### Your objective:
Go through the entries, filter for the word "public", and copy every line that has it.

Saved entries
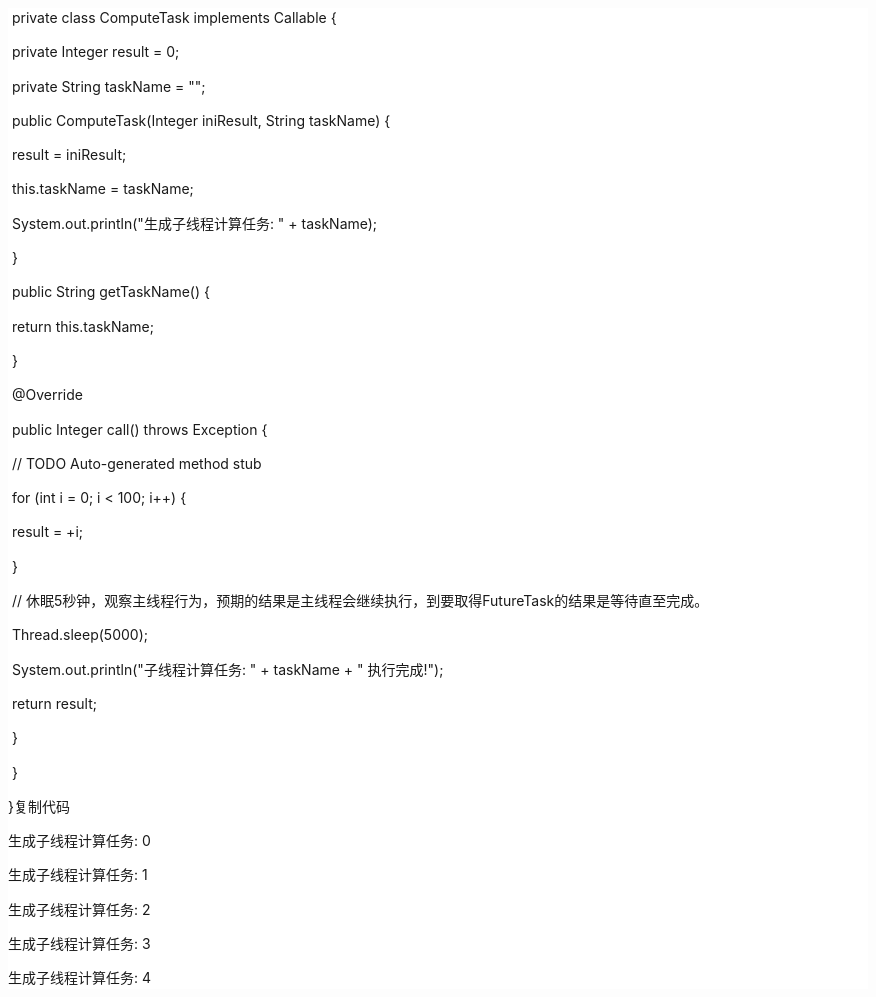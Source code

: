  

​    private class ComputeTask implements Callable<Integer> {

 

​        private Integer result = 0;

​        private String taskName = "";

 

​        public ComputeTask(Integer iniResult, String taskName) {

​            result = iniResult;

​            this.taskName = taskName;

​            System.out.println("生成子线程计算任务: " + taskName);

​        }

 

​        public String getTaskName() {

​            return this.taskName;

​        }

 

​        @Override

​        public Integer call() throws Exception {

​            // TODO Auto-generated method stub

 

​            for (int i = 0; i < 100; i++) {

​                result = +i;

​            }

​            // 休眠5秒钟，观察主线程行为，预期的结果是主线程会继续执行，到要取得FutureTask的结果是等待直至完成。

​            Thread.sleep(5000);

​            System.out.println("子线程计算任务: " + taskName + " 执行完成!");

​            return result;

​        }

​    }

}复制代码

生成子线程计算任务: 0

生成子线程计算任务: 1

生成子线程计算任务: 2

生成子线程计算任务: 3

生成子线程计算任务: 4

### Solution:
​        public ComputeTask(Integer iniResult, String taskName) {
​        public String getTaskName() {
​        public Integer call() throws Exception {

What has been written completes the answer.